Our Best New Recipes From the April 2020 Issue of EatingWell Magazine
Spring has arrived with these new recipes from the April issue of EatingWell. Recipes like Asparagus & Purple Artichoke Pizza and Herb-Roasted Chicken with Potatoes, Olives & Feta celebrate the new season with fresh vegetables and bright flavors. We hope you love them as much as we do.

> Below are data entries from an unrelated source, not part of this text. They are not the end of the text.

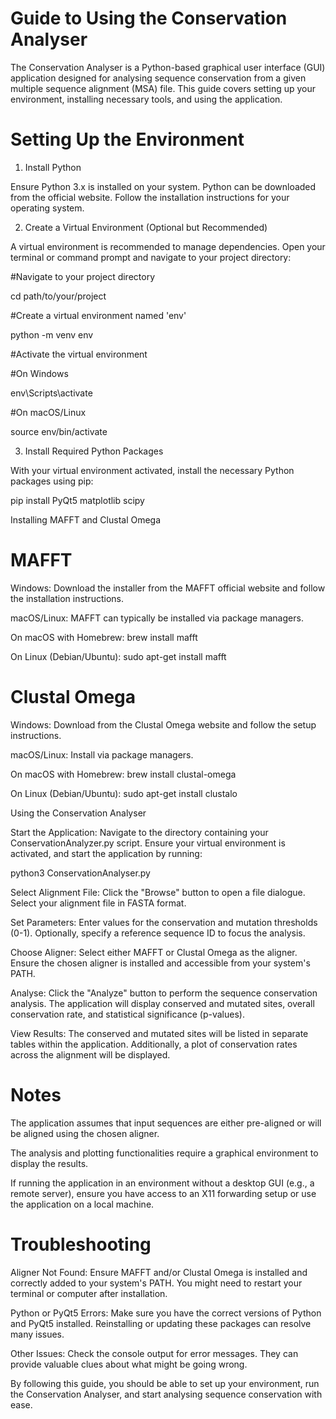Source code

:# Guide to Using the Conservation Analyser
The Conservation Analyser is a Python-based graphical user interface (GUI) application designed for analysing sequence conservation from a given multiple sequence alignment (MSA) file. This guide covers setting up your environment, installing necessary tools, and using the application.
# Setting Up the Environment

1. Install Python

Ensure Python 3.x is installed on your system. Python can be downloaded from the official website. Follow the installation instructions for your operating system.

2. Create a Virtual Environment (Optional but Recommended)

A virtual environment is recommended to manage dependencies. Open your terminal or command prompt and navigate to your project directory:

#Navigate to your project directory

cd path/to/your/project

#Create a virtual environment named 'env'

python -m venv env

#Activate the virtual environment

#On Windows

env\Scripts\activate

#On macOS/Linux

source env/bin/activate

3. Install Required Python Packages

With your virtual environment activated, install the necessary Python packages using pip:

pip install PyQt5 matplotlib scipy

Installing MAFFT and Clustal Omega

# MAFFT

Windows: Download the installer from the MAFFT official website and follow the installation instructions.

macOS/Linux: MAFFT can typically be installed via package managers.

On macOS with Homebrew: brew install mafft

On Linux (Debian/Ubuntu): sudo apt-get install mafft

# Clustal Omega

Windows: Download from the Clustal Omega website and follow the setup instructions.

macOS/Linux: Install via package managers.

On macOS with Homebrew: brew install clustal-omega

On Linux (Debian/Ubuntu): sudo apt-get install clustalo

Using the Conservation Analyser

Start the Application: Navigate to the directory containing your ConservationAnalyzer.py script. Ensure your virtual environment is activated, and start the application by running: 

python3 ConservationAnalyser.py

Select Alignment File: Click the "Browse" button to open a file dialogue. Select your alignment file in FASTA format.

Set Parameters: Enter values for the conservation and mutation thresholds (0-1). Optionally, specify a reference sequence ID to focus the analysis.

Choose Aligner: Select either MAFFT or Clustal Omega as the aligner. Ensure the chosen aligner is installed and accessible from your system's PATH.

Analyse: Click the "Analyze" button to perform the sequence conservation analysis. The application will display conserved and mutated sites, overall conservation rate, and statistical significance (p-values).

View Results: The conserved and mutated sites will be listed in separate tables within the application. Additionally, a plot of conservation rates across the alignment will be displayed.

# Notes

The application assumes that input sequences are either pre-aligned or will be aligned using the chosen aligner.

The analysis and plotting functionalities require a graphical environment to display the results.

If running the application in an environment without a desktop GUI (e.g., a remote server), ensure you have access to an X11 forwarding setup or use the application on a local machine.

# Troubleshooting

Aligner Not Found: Ensure MAFFT and/or Clustal Omega is installed and correctly added to your system's PATH. You might need to restart your terminal or computer after installation.

Python or PyQt5 Errors: Make sure you have the correct versions of Python and PyQt5 installed. Reinstalling or updating these packages can resolve many issues.

Other Issues: Check the console output for error messages. They can provide valuable clues about what might be going wrong.

By following this guide, you should be able to set up your environment, run the Conservation Analyser, and start analysing sequence conservation with ease.


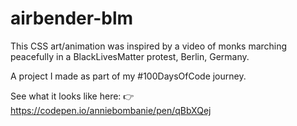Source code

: # airbender-blm


This CSS art/animation was inspired by a video of monks marching peacefully in a BlackLivesMatter protest, Berlin, Germany.

A project I made as part of my #100DaysOfCode journey.

See what it looks like here: 👉 https://codepen.io/anniebombanie/pen/qBbXQej
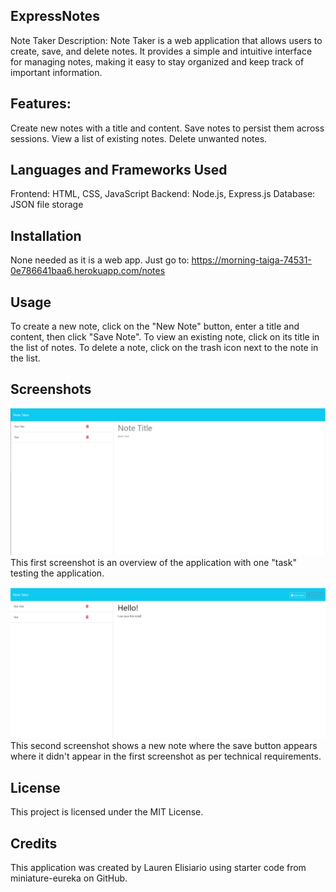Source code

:## ExpressNotes

Note Taker
Description:
Note Taker is a web application that allows users to create, save, and delete notes. It provides a simple and intuitive interface for managing notes, making it easy to stay organized and keep track of important information.

## Features:

Create new notes with a title and content.
Save notes to persist them across sessions.
View a list of existing notes.
Delete unwanted notes.

## Languages and Frameworks Used
Frontend: HTML, CSS, JavaScript
Backend: Node.js, Express.js
Database: JSON file storage

## Installation
None needed as it is a web app. Just go to: https://morning-taiga-74531-0e786641baa6.herokuapp.com/notes

## Usage
To create a new note, click on the "New Note" button, enter a title and content, then click "Save Note".
To view an existing note, click on its title in the list of notes.
To delete a note, click on the trash icon next to the note in the list.

## Screenshots
![Screenshot of the application](/img/Note%20Taker%20Screencap.PNG)
This first screenshot is an overview of the application with one "task" testing the application.

![Screenshot of the application with the saving function](/img/Note%20Taker%20Screencap%202.PNG)
This second screenshot shows a new note where the save button appears where it didn't appear in the first screenshot as per technical requirements.

## License
This project is licensed under the MIT License.

## Credits
This application was created by Lauren Elisiario using starter code from miniature-eureka on GitHub.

Massaged Kale Salad with Grapes & Cheddar
The kids participating in the California Farm to School Network who inspired this salad knew that they could make kale more tender and appealing to fellow students by massaging it first to break down tough cells in the plant. You probably won't find crumbled Cheddar at your market, but all you have to do is buy the cheese as a brick and then slice before breaking it into little chunks. Source: EatingWell Magazine, April 2020
Whole-Wheat Strawberry Muffins
Kids in the Massachusetts Farm to School program used smart recipe swaps when they created these strawberry muffins: applesauce to replace some of the oil lowers calories, and whole-wheat flour instead of all-purpose flour brings added fiber and more nutrients. Source: EatingWell Magazine, April 2020
Orange Ombre Cake
People will ooh and aah over the light-to-dark-shaded ombre-style frosting, but they'll be even more impressed to learn the colors come from fruit alone. The pro look of this ombre cake may seem daunting but it's easy to pull off. Just be sure that the three shades of frosting you mix differ enough to contrast nicely on the cake. Source: EatingWell Magazine, April 2020
Sesame Shrimp Stir-Fry with Spinach
This stir-fry recipe calls for buying shrimp that's already peeled and deveined, which saves you about 10 minutes of prep time. Want this on the milder side? Swap ketchup for the chili-garlic sauce. Source: EatingWell Magazine, April 2020
Hand Pies with Curried Beef & Peas
These samosa-inspired savory hand pies call for curry powder and garam masala, spice blends that allow you to add the power of 10 spices in just two ingredients. Source: EatingWell Magazine, April 2020
Poached Salmon with Fennel & Lemon
This poached salmon recipe uses an aromatic broth to infuse the fish with flavor while keeping it moist. Cook it with the skin on and keep the simmer gentle to ensure the fish stays intact. If you can't find a fennel bulb with its greens still attached, don't panic. Just grab some dill to use instead. Source: EatingWell Magazine, April 2020
Quiche Lorraine is a classic French dish that makes for a hearty breakfast, lunch or dinner.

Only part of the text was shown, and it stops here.